### [PROBLEM STATEMENT]
Search the listing below for "well". Copy each matching line.

### [DATA FOR THIS EXERCISE]
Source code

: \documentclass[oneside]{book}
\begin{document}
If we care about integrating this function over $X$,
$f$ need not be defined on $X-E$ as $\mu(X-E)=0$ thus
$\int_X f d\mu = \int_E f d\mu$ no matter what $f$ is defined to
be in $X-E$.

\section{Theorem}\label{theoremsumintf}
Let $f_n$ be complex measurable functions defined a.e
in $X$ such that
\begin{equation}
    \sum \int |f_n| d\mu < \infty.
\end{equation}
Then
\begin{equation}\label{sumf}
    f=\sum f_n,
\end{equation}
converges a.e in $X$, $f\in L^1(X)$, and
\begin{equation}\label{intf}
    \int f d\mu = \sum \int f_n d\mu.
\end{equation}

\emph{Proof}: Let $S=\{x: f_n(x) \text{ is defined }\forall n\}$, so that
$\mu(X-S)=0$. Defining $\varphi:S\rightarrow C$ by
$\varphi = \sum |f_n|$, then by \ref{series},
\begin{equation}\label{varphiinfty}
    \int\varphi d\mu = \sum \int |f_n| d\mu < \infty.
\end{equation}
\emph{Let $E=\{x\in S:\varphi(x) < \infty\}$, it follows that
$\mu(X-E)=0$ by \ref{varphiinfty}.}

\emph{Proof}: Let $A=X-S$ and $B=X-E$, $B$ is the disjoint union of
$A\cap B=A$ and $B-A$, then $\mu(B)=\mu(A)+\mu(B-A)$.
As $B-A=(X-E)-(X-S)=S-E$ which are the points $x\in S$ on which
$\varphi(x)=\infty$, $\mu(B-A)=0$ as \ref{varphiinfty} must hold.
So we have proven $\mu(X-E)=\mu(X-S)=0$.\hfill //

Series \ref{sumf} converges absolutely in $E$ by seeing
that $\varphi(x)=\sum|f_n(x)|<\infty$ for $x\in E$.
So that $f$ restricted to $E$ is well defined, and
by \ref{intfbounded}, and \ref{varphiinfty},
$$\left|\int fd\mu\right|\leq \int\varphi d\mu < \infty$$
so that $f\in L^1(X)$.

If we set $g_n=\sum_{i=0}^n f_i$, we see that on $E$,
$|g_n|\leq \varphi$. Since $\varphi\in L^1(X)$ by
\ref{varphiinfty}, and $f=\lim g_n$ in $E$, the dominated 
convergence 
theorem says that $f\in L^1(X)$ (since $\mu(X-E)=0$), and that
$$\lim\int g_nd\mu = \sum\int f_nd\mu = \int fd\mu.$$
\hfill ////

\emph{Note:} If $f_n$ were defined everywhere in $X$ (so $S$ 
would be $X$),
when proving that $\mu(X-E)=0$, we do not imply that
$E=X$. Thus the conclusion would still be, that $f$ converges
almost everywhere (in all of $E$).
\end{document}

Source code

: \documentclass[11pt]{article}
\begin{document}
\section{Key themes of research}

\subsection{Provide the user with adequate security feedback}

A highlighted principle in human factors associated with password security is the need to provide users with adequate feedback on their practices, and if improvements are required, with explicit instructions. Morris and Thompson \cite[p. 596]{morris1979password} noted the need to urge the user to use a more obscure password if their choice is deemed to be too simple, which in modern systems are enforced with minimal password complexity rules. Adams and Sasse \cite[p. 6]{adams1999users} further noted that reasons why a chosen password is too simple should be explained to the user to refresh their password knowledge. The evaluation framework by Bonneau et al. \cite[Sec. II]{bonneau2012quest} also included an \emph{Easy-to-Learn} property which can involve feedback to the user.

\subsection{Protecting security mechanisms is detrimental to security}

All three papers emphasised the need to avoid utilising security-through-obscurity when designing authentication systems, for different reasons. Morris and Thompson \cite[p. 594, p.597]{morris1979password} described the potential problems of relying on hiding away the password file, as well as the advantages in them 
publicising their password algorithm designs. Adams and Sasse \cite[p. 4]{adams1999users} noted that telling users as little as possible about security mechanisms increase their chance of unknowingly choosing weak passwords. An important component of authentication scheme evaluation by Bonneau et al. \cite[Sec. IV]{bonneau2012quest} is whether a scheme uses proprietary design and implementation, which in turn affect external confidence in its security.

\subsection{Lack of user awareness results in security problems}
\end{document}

### [RESULT]
So that $f$ restricted to $E$ is well defined, and
All three papers emphasised the need to avoid utilising security-through-obscurity when designing authentication systems, for different reasons. Morris and Thompson \cite[p. 594, p.597]{morris1979password} described the potential problems of relying on hiding away the password file, as well as the advantages in them 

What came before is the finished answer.